Project: Variational Autoencoder

- 10 mins

As images can be considered as realizations drawn from a latent variable model, we are implementing a variational autoencoder using neural networks as the variational family to approximate the Bayesian representation. Unlike the other parametric distributions, neural networks can approximate arbitrary distribution reasonably well. In this project, we are also interested in examining the effectiveness of such encoders on the SVHN dataset. By comparing different architectures, we hope to understand how the dimension of the latent space affects the learned representation and visualize the learned manifold for low-dimensional latent representations.

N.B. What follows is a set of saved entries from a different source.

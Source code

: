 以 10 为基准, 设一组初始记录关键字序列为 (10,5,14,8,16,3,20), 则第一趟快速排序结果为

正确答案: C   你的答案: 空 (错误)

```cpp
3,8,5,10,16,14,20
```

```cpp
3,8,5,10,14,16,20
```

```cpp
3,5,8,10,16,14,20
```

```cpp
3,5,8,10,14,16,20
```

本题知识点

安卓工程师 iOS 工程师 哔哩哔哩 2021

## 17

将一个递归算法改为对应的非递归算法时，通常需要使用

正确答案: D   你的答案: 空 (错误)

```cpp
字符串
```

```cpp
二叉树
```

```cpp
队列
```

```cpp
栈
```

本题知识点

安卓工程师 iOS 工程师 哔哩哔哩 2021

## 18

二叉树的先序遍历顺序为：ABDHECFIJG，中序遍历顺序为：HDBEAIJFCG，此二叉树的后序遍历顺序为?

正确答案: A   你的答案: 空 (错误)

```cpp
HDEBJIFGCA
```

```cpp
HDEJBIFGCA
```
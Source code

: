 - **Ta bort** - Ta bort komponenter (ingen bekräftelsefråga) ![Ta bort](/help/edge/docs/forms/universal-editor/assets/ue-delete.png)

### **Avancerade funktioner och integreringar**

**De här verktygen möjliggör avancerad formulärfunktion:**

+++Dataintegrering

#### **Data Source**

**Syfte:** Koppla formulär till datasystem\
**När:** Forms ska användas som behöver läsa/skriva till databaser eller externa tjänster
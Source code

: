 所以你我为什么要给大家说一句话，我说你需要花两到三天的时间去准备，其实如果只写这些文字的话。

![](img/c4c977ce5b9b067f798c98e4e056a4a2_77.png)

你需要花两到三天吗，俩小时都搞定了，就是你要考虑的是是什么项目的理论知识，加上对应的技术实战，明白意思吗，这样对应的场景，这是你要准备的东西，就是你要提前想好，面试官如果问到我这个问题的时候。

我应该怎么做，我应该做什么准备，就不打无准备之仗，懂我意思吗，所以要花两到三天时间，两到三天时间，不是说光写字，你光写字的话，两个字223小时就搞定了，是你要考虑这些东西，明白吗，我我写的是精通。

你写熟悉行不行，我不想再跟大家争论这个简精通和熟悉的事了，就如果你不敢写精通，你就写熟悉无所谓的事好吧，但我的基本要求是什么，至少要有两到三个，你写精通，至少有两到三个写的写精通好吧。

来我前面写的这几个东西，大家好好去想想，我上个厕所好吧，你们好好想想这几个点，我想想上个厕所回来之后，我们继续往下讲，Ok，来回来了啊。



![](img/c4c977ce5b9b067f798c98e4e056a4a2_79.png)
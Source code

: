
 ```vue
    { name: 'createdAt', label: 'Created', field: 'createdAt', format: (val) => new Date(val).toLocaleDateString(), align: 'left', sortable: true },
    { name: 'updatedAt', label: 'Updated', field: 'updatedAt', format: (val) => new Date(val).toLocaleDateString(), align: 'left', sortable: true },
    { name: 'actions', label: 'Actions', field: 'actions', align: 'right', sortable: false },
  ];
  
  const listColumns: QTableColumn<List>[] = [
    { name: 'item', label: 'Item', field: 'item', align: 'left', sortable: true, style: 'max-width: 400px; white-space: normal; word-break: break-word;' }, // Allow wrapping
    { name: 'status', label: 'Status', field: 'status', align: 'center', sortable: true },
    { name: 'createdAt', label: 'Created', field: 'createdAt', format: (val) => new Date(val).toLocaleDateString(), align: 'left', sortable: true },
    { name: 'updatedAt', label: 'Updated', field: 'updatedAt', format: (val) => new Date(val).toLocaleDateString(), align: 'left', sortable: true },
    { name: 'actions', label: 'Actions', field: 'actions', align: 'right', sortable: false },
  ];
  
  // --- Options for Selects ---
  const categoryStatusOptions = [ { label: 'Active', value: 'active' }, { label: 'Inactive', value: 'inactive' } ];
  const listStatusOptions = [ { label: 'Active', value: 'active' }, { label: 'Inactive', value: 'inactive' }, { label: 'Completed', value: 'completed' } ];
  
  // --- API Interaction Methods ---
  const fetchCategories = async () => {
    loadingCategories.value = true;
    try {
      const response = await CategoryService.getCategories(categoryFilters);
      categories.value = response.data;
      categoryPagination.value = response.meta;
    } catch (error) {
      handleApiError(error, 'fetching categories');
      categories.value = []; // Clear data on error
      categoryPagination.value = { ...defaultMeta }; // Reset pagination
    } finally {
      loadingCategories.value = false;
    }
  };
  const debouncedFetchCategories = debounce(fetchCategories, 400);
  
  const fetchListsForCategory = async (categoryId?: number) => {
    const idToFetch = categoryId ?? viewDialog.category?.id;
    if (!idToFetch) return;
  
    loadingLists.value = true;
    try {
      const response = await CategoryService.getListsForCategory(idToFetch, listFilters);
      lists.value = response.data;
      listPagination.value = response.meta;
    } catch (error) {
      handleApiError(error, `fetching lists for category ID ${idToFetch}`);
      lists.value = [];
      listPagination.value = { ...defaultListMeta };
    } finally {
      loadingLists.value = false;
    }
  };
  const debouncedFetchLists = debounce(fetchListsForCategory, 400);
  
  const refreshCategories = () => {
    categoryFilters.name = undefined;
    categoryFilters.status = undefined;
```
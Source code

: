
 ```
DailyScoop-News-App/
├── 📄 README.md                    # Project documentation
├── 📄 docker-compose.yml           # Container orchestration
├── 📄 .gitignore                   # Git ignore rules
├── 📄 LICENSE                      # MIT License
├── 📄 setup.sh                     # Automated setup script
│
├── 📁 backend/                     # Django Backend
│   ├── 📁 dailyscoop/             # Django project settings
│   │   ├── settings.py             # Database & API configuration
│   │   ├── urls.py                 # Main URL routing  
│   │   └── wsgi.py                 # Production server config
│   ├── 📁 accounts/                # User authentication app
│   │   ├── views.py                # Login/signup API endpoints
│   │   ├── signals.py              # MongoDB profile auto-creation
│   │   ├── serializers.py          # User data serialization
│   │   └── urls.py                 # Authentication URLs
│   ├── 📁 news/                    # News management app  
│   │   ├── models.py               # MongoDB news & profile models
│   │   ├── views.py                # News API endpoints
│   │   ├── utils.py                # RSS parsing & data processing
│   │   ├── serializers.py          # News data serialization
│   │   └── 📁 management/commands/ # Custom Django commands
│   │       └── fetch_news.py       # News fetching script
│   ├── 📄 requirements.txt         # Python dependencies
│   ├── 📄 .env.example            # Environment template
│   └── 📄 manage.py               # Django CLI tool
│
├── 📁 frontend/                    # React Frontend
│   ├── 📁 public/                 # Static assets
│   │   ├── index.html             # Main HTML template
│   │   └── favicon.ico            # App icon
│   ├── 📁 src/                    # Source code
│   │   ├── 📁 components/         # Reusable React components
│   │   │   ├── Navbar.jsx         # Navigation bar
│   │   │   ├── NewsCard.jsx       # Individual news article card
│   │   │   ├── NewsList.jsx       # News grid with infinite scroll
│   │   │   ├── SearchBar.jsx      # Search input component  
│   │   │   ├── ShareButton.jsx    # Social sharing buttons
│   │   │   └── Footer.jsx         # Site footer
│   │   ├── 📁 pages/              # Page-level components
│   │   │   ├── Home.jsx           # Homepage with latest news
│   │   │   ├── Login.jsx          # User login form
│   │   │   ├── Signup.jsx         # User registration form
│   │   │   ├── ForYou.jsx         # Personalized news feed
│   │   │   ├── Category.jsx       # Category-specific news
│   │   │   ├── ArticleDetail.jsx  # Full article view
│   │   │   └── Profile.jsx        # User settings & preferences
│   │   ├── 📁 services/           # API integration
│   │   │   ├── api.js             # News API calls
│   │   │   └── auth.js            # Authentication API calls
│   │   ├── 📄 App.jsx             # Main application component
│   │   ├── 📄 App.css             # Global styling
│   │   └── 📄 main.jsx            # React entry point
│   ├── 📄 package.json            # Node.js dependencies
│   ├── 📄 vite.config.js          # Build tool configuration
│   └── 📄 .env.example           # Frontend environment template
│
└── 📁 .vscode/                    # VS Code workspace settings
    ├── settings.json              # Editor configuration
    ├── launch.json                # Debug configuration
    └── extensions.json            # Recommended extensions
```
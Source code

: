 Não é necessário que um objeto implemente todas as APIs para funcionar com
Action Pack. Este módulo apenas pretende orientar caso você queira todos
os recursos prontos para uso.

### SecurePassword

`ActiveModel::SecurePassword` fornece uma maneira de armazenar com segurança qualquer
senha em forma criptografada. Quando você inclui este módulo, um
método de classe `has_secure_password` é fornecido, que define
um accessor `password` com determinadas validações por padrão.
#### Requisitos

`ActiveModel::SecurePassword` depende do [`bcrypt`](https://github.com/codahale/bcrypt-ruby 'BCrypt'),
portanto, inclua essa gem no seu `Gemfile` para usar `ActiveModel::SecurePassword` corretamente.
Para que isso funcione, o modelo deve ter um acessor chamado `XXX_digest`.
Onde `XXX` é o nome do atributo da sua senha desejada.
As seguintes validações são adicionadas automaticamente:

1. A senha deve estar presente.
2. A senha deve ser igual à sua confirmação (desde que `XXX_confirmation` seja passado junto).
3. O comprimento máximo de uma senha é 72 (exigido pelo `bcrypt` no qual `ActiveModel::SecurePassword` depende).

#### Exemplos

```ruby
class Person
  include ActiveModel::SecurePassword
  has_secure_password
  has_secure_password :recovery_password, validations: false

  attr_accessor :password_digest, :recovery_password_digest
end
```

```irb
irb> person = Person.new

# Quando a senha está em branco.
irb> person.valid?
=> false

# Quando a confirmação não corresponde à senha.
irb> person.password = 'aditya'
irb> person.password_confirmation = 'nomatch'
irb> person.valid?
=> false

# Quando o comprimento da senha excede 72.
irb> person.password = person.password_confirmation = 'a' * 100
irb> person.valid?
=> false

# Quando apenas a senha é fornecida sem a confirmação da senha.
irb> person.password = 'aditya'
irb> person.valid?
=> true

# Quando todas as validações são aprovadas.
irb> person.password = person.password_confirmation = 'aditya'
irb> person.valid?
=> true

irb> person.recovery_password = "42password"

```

Lastly, we will do a comparison among different variational autoencoders.


Introduction

In this article, we will discuss the methodology used to produce the variational autoencoder based on Kingma, and Welling (2014) and explore how the model performs on the MNIST and SVHN datasets. At first, it is worthwhile to summarize how the proposed methodology works and what is the intuition behind it. Before, discussing the methodology, let’s define some basic notation used in the rest of this document.

The proposed variational autoencoder is constructed on the premise that the image data is generated by some hidden features (i.e. the latent state variables). In addition, we believe the latent features for a specific set of images (e.g. a set of dog pictures) are sampled based on a prior distribution of \(z\). The following figure shows the idea.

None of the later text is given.